• [What is being asked]: Copy each line of the data that has "title" in it.

......

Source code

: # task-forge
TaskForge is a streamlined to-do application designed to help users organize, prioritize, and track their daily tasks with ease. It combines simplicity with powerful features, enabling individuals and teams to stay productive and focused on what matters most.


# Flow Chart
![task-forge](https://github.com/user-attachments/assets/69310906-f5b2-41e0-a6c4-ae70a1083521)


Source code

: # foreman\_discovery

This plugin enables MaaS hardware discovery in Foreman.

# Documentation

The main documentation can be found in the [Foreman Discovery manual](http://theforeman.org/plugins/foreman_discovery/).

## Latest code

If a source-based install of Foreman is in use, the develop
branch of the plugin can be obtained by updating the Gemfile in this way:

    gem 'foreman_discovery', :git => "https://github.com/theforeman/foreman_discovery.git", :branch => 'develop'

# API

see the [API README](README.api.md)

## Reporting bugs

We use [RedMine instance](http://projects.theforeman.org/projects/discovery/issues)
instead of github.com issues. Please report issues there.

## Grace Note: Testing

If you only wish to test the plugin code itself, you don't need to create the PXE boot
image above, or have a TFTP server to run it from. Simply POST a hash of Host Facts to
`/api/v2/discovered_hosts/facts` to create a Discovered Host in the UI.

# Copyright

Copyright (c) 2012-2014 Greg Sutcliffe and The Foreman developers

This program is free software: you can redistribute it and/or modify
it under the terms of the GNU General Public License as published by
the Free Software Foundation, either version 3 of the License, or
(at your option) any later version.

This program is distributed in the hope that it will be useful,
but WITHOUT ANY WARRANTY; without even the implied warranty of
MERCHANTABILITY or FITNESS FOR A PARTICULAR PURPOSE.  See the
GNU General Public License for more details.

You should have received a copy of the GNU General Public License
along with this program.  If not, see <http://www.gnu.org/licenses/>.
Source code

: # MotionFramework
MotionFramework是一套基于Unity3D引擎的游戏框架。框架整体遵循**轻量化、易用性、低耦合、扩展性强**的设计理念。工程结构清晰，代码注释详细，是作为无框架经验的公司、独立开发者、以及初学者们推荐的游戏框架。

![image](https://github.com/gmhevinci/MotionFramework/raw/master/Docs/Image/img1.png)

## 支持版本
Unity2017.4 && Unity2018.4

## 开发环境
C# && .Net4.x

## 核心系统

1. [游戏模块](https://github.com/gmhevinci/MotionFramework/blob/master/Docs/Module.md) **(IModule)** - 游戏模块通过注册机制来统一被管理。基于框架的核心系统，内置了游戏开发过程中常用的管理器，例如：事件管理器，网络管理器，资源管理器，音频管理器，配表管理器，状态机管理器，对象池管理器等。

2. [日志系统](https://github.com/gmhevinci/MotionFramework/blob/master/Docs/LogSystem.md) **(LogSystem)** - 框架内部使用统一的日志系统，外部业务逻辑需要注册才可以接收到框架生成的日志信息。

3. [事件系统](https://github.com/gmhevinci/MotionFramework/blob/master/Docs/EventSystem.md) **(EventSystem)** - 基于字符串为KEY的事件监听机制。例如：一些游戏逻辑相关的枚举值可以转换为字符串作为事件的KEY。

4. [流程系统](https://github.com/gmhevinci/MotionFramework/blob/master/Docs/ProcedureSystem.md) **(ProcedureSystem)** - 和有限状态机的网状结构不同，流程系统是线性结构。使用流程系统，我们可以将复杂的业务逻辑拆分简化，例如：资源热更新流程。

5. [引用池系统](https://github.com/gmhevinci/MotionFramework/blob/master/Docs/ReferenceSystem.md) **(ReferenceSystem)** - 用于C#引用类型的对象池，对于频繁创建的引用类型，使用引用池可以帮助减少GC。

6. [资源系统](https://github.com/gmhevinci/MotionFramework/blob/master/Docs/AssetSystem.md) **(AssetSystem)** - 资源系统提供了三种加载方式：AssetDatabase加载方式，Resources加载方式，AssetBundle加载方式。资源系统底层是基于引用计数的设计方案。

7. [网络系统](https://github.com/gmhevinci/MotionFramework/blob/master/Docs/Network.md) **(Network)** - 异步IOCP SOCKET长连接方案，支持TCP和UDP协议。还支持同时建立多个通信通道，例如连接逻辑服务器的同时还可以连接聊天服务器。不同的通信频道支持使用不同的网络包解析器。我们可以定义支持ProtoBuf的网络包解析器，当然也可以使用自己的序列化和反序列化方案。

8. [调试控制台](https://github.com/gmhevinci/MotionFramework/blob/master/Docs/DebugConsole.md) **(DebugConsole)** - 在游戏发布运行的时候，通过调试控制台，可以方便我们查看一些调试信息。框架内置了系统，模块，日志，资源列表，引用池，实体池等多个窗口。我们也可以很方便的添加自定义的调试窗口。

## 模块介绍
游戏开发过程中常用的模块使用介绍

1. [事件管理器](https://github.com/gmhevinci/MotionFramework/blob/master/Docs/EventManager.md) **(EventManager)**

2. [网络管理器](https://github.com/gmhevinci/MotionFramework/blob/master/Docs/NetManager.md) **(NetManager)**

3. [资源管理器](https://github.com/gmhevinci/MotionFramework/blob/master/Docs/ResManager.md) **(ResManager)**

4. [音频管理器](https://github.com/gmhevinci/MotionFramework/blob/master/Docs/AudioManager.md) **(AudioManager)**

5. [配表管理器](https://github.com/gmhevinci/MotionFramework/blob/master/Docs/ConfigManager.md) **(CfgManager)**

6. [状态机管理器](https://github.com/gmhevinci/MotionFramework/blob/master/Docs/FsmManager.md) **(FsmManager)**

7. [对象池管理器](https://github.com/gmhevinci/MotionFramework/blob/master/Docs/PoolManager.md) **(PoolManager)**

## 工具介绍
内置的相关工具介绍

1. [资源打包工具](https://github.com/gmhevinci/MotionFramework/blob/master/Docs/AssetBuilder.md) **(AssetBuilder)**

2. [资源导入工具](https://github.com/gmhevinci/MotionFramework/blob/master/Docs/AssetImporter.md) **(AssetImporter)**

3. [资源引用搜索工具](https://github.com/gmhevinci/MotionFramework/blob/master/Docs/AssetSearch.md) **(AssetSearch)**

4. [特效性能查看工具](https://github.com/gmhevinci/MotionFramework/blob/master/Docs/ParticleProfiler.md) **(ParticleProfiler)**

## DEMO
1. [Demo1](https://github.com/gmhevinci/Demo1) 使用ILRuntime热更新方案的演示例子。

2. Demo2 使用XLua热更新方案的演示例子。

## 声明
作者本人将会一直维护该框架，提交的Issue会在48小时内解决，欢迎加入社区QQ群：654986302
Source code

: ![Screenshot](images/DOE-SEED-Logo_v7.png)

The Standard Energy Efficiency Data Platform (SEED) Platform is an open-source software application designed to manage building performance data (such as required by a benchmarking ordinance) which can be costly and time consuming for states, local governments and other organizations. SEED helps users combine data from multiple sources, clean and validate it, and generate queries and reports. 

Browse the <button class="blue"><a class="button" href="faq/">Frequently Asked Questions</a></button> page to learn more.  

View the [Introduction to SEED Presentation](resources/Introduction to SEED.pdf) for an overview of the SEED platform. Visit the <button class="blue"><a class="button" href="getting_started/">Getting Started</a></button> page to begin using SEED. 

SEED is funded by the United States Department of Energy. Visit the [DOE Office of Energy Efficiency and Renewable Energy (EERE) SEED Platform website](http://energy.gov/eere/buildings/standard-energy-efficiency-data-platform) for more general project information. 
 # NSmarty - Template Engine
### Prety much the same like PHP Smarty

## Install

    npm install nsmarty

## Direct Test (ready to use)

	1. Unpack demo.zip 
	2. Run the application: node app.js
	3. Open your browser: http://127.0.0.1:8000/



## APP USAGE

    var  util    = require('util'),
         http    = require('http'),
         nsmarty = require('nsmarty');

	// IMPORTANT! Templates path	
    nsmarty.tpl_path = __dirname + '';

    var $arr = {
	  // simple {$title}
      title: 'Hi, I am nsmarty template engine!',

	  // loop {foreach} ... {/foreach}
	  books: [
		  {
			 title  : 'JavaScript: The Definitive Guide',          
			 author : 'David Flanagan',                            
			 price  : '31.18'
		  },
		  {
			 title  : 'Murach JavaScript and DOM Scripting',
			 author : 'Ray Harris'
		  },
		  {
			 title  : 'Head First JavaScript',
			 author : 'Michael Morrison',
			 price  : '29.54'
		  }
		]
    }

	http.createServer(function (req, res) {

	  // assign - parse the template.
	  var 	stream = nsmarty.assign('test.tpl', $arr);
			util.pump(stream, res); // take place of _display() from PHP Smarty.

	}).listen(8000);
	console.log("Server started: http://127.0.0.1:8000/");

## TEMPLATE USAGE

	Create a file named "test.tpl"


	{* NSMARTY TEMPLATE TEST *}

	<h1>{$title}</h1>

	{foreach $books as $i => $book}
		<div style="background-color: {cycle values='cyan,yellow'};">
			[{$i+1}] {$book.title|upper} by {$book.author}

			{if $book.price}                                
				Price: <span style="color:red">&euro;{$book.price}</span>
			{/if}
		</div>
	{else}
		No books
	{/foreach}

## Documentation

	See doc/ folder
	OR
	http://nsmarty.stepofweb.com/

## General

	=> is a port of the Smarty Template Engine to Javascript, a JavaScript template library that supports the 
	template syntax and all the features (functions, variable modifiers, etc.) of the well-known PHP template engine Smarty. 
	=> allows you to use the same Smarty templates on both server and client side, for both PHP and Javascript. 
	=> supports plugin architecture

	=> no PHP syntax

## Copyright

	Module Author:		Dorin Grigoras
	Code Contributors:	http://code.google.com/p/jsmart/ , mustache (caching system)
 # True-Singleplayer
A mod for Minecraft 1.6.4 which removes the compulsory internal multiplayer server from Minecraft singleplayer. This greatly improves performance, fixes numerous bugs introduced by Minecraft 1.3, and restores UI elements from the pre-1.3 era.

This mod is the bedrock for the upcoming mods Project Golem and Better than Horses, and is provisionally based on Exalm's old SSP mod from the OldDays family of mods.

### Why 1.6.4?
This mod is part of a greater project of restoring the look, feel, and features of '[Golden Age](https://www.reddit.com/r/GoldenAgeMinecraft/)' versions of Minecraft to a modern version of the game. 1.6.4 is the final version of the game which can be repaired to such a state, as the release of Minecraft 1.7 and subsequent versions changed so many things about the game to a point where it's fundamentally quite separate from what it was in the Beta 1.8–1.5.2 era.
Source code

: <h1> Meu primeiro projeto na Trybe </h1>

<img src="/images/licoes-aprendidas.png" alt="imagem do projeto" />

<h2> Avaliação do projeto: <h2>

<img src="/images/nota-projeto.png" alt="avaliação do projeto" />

......

• [Answer]:
	  // simple {$title}
      title: 'Hi, I am nsmarty template engine!',
			 title  : 'JavaScript: The Definitive Guide',          
			 title  : 'Murach JavaScript and DOM Scripting',
			 title  : 'Head First JavaScript',
	<h1>{$title}</h1>
			[{$i+1}] {$book.title|upper} by {$book.author}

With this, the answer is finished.